Two galaxy clusters, 10 million light years apart

5:08 pm on 8 June 2019

Astrophysicists have discovered a giant ridge of plasma emitting radio waves that connects two galaxy clusters 10 million light years apart.

The core of the merging galaxy cluster Abell 520, formed from a violent collision of massive galaxy clusters.

The core of the merging galaxy cluster Abell 520, formed from a violent collision of massive galaxy clusters. Photo: AFP

This cosmic bridge provides the first direct evidence of magnetic fields between galaxy clusters, astrophysicists report today in the journal Science.

"Typically, we observe emissions related to this mechanism within individual galaxies, and even in galaxy clusters, but radio emissions connecting clusters has never been observed before," said the study's lead author Federica Govoni from the National Institute for Astrophysics (INAF).

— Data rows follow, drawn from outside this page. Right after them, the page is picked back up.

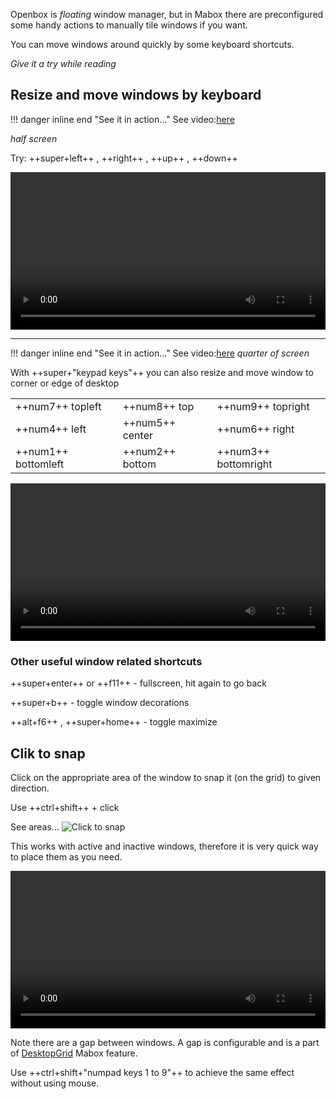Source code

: <div class="gal1">
    <a href="../../img/tiling.jpg" title="Windows tiling"><img src="../../img/tiling.jpg" alt="" /></a>
</div>

Openbox is _floating_ window manager, but in Mabox there are preconfigured some handy actions to manually tile windows if you want.

You can move windows around quickly by some keyboard shortcuts.

_Give it a try while reading_

## Resize and move windows by keyboard
!!! danger inline end "See it in action..."
    See video:<a class="videolink" href="../../img/tiling_super_arrows.mp4">here</a>

_half screen_

Try: ++super+left++ , ++right++ , ++up++ , ++down++

<video controls width="100%" src="../../img/tiling_super_arrows.mp4" type="video/mp4">
</video>

---
!!! danger inline end "See it in action..."
    See video:<a class="videolink" href="../../img/tiling_numpad.mp4">here</a>
_quarter of screen_

With ++super+"keypad keys"++ you can also resize and move window to corner or edge of desktop


||||
|-|-|-|
|++num7++ topleft | ++num8++ top | ++num9++ topright|
|++num4++ left | ++num5++ center | ++num6++ right|
|++num1++ bottomleft | ++num2++ bottom | ++num3++ bottomright|


<video controls width="100%" src="../../img/tiling_numpad.mp4" type="video/mp4">
</video>

### Other useful window related shortcuts

++super+enter++ or ++f11++ - fullscreen, hit again to go back

++super+b++ - toggle window decorations

++alt+f6++ , ++super+home++ - toggle maximize



## Clik to snap
Click on the appropriate area of the window to snap it (on the grid) to given direction.

Use ++ctrl+shift++ + click

See areas...
![Click to snap](../../img/clicksnap.png)


This works with active and inactive windows, therefore it is very quick way to place them as you need.


<video controls width="100%" src="../../img/tiling.webm" type="video/mp4">
</video>

Note there are a gap between windows. A gap is configurable and is a part of [DesktopGrid](../../extras/desktopgrid) Mabox feature.

Use ++ctrl+shift+"numpad keys 1 to 9"++ to achieve the same effect without using mouse.
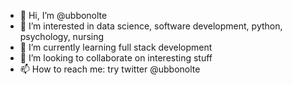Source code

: - 👋 Hi, I’m @ubbonolte
- 👀 I’m interested in data science, software development, python, psychology, nursing
- 🌱 I’m currently learning full stack development
- 💞️ I’m looking to collaborate on interesting stuff
- 📫 How to reach me: try twitter @ubbonolte

<!---
ubbonolte/ubbonolte is a ✨ special ✨ repository because its `README.md` (this file) appears on your GitHub profile.
You can click the Preview link to take a look at your changes.
--->
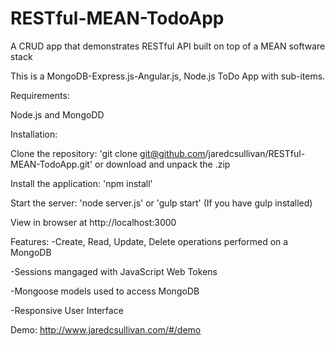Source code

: # RESTful-MEAN-TodoApp
A CRUD app that demonstrates RESTful API built on top of a MEAN software stack

This is a MongoDB-Express.js-Angular.js, Node.js ToDo App with sub-items.

Requirements:

Node.js and MongoDD

Installation:

Clone the repository: 'git clone git@github.com/jaredcsullivan/RESTful-MEAN-TodoApp.git' or download and unpack the .zip

Install the application: 'npm install'

Start the server: 'node server.js' or 'gulp start' (If you have gulp installed)

View in browser at http://localhost:3000

Features:
-Create, Read, Update, Delete operations performed on a MongoDB

-Sessions mangaged with JavaScript Web Tokens

-Mongoose models used to access MongoDB

-Responsive User Interface

Demo: http://www.jaredcsullivan.com/#/demo
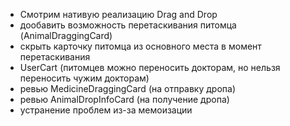 - Смотрим нативую реализацию Drag and Drop
- дообавить возможность перетаскивания питомца (AnimalDraggingCard)
- скрыть карточку питомца из основного места в момент перетаскивания
- UserCart (питомцев можно переносить докторам, но нельзя переносить чужим докторам)
- ревью MedicineDraggingCard (на отправку дропа)
- ревью AnimalDropInfoCard (на получение дропа)
- устранение проблем из-за мемоизации
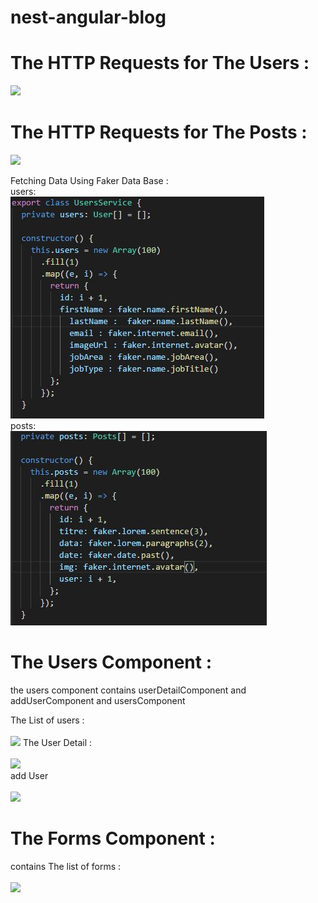 # nest-angular-blog
# The HTTP Requests for The Users :

![](photos/Capture5.JPG)

# The HTTP Requests for The Posts :

![](photos/Capture6.JPG)

Fetching Data Using Faker Data Base :<br>
users:<br>
![](photos/Capture7.JPG)<br>
posts:<br>
![](photos/Capture8.JPG)<br>


# The Users Component :
the users component contains userDetailComponent and addUserComponent and usersComponent <br>

The List of users :
<br>
<br>
![](photos/Capture1.JPG)
The User Detail :
<br>
<br>
![](photos/Capture2.JPG)<br>
add User 
<br>
<br>
![](photos/Capture4.JPG)

# The Forms Component :
 contains The list of forms :
 <br>
 <br>
 ![](photos/Capture3.JPG)
 






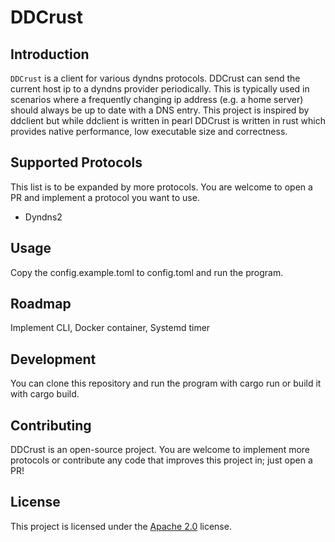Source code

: # DDCrust

## Introduction

`DDCrust` is a client for various dyndns protocols. DDCrust can send the current host ip to a dyndns provider periodically. This is typically used in scenarios where a frequently changing ip address (e.g. a home server) should always be up to date with a DNS entry. This project is inspired by ddclient but while ddclient is written in pearl DDCrust is written in rust which provides native performance, low executable size and correctness.

## Supported Protocols

This list is to be expanded by more protocols. You are welcome to open a PR and implement a protocol you want to use.

- Dyndns2

## Usage

Copy the config.example.toml to config.toml and run the program.

## Roadmap

Implement CLI, Docker container, Systemd timer

## Development

You can clone this repository and run the program with cargo run or build it with cargo build.

## Contributing

DDCrust is an open-source project. You are welcome to implement more protocols or contribute any code that improves this project in; just open a PR!

## License

This project is licensed under the [Apache 2.0](./LICENSE) license.
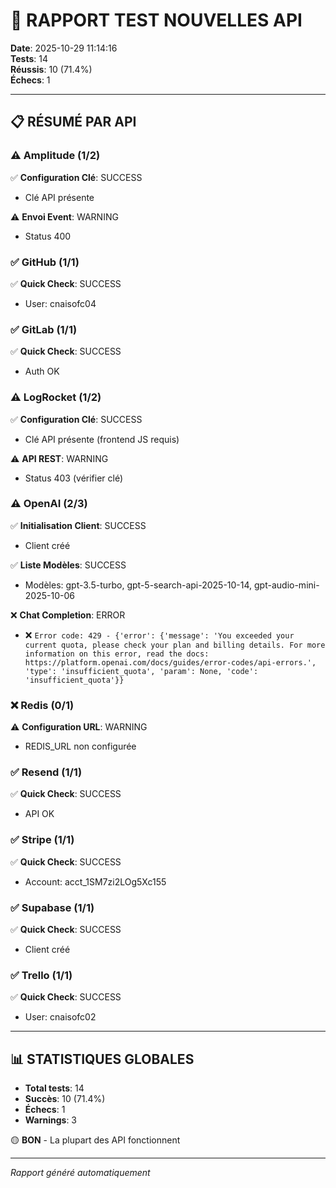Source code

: # 🚀 RAPPORT TEST NOUVELLES API
**Date**: 2025-10-29 11:14:16  
**Tests**: 14  
**Réussis**: 10 (71.4%)  
**Échecs**: 1

---

## 📋 RÉSUMÉ PAR API

### ⚠️ Amplitude (1/2)

✅ **Configuration Clé**: SUCCESS
   - Clé API présente

⚠️ **Envoi Event**: WARNING
   - Status 400

### ✅ GitHub (1/1)

✅ **Quick Check**: SUCCESS
   - User: cnaisofc04

### ✅ GitLab (1/1)

✅ **Quick Check**: SUCCESS
   - Auth OK

### ⚠️ LogRocket (1/2)

✅ **Configuration Clé**: SUCCESS
   - Clé API présente (frontend JS requis)

⚠️ **API REST**: WARNING
   - Status 403 (vérifier clé)

### ⚠️ OpenAI (2/3)

✅ **Initialisation Client**: SUCCESS
   - Client créé

✅ **Liste Modèles**: SUCCESS
   - Modèles: gpt-3.5-turbo, gpt-5-search-api-2025-10-14, gpt-audio-mini-2025-10-06

❌ **Chat Completion**: ERROR
   - ❌ `Error code: 429 - {'error': {'message': 'You exceeded your current quota, please check your plan and billing details. For more information on this error, read the docs: https://platform.openai.com/docs/guides/error-codes/api-errors.', 'type': 'insufficient_quota', 'param': None, 'code': 'insufficient_quota'}}`

### ❌ Redis (0/1)

⚠️ **Configuration URL**: WARNING
   - REDIS_URL non configurée

### ✅ Resend (1/1)

✅ **Quick Check**: SUCCESS
   - API OK

### ✅ Stripe (1/1)

✅ **Quick Check**: SUCCESS
   - Account: acct_1SM7zi2LOg5Xc155

### ✅ Supabase (1/1)

✅ **Quick Check**: SUCCESS
   - Client créé

### ✅ Trello (1/1)

✅ **Quick Check**: SUCCESS
   - User: cnaisofc02


---

## 📊 STATISTIQUES GLOBALES

- **Total tests**: 14
- **Succès**: 10 (71.4%)
- **Échecs**: 1
- **Warnings**: 3

🟡 **BON** - La plupart des API fonctionnent

---

*Rapport généré automatiquement*
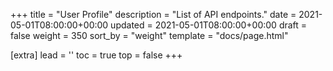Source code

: +++
title = "User Profile"
description = "List of API endpoints."
date = 2021-05-01T08:00:00+00:00
updated = 2021-05-01T08:00:00+00:00
draft = false
weight = 350
sort_by = "weight"
template = "docs/page.html"

[extra]
lead = ''
toc = true
top = false
+++
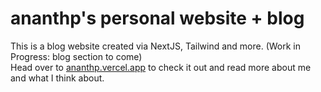 # ananthp's personal website + blog

This is a blog website created via NextJS, Tailwind and more. (Work in Progress: blog section to come)  
Head over to [ananthp.vercel.app](https://ananthp.vercel.app) to check it out and read more about me and what I think about.
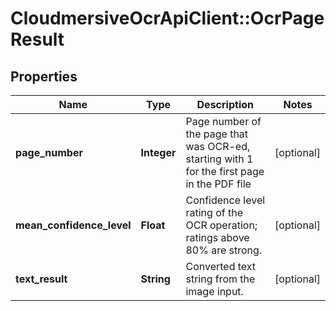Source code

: # CloudmersiveOcrApiClient::OcrPageResult

## Properties
Name | Type | Description | Notes
------------ | ------------- | ------------- | -------------
**page_number** | **Integer** | Page number of the page that was OCR-ed, starting with 1 for the first page in the PDF file | [optional] 
**mean_confidence_level** | **Float** | Confidence level rating of the OCR operation; ratings above 80% are strong. | [optional] 
**text_result** | **String** | Converted text string from the image input. | [optional] 


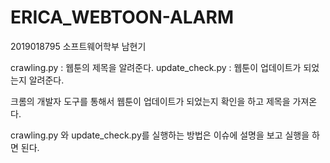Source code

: # ERICA_WEBTOON-ALARM
2019018795 소프트웨어학부 남현기

crawling.py : 웹툰의 제목을 알려준다.
update_check.py : 웹툰이 업데이트가 되었는지 알려준다.

크롬의 개발자 도구를 통해서 웹툰이 업데이트가 되었는지 확인을 하고 제목을 가져온다.

crawling.py 와 update_check.py를 실행하는 방법은 이슈에 설명을 보고 실행을 하면 된다.
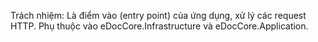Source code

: ﻿Trách nhiệm: Là điểm vào (entry point) của ứng dụng, xử lý các request HTTP. Phụ thuộc vào eDocCore.Infrastructure và eDocCore.Application.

It is an exciting discovery astronomers have been predicting for around 20 years, said Australian astrophysicist Melanie Johnston-Hollitt, who was not involved in the study.

"This has long been a sought-after piece of this puzzle of the universe," she said.

The two clusters, Abell 0399 and Abell 0401, are in the process of beginning to merge.

If you could zoom out far enough, you would see that the universe is not an orderly collection of galaxies, uniformly distributed through space. Rather, galaxies, dust and gas clump together along massive thread-like filaments skirting vast voids.

Where these filaments intersect, we get galaxy clusters - hundreds or thousands of galaxies orbiting around a single gravitational centre. This network is called the cosmic web.

"[The cosmic web] really does look like a spider's web, like a really disorganised spiders-on-drugs kind of web," said Professor Johnston-Hollitt, who is the director of the Murchison Widefield Array (MWA) radio telescope in Western Australia.

Using the Low-Frequency Array (LOFAR) radio telescope in Europe, researchers were able to obtain images showing the presence of a very faint radio source.

By comparing these emissions with simulations the team calculated that a faint magnetic field - about 1 million times weaker than Earth's magnetic field - stretched between the two galaxy clusters.

If there are radio emissions, there must be magnetic fields

While the presence of a filament of matter between these two clusters had been confirmed previously by the Planck satellite, the detection of the radio waves by LOFAR indicated something more was going on.

The emissions come from electrons swirling around the magnetic fields that are sitting in between the two galaxy clusters, Professor Johnston-Hollitt explained.

"There's no way that we can see the radio emission just by having the matter there, it has to be a magnetic field as well.

"Understanding magnetism is one of these crucial but very misunderstood things in astrophysics."

Magnetic fields are ubiquitous in the universe, but we do not know how they evolved, how they are distributed throughout the universe or how they affect moving objects like galaxies or galaxy clusters.

While we have known about magnetic fields within galaxy clusters since the 1980s, until this study we did not know anything about the magnetic field strength between galaxy clusters.

"What this has done is it's given us the first real numbers about the strength of magnetic fields … between two clusters, so that's extending our knowledge of magnetic fields," Professor Johnston-Hollitt said.

"Now our job is to go out and verify that this is the way that the universe works in many other places as well, not that this is a particularly weird thing."

Where LOFAR leads the SKA will follow

While simulations in the past have predicted this phenomenon existed, it is "extraordinarily difficult to find", Professor Johnston-Hollitt said.

Part of the problem has been that the radio emissions we have been trying to detect are much brighter at lower frequencies than they are at higher frequencies, but the telescopes we have been using for the last 40 years have only been looking at the higher frequencies, Professor Johnston-Hollitt said.

To detect radio emissions at lower frequencies you need a large number of antennae spread across a wide area for sensitivity and different spatial scales.

LOFAR uses multiple antennae spread over an area of 1,500 kilometres in Europe.

Its observation of the radio ridge between Abell 0399 and Abell 0401 bodes well for its contemporaries such as the MWA, and successors like the Square Kilometre Array (SKA), Professor Johnston-Hollitt said.

"We think that you should be able to detect the signal across the entire cosmic web at a very low level, we should see this sort of filamentary web-like structure in low-frequency radio emissions."

The low-frequency part of the SKA will comprise 130,000 antennas in the West Australian outback, creating an instrument with five times the sensitivity of LOFAR.

"The SKA should see much, much, much fainter emissions," Professor Johnston-Hollitt said.

"What this means is we should detect this sort of faint, diffuse emission of the cosmic web all over the place with the SKA, not just in places where it's particularly bright."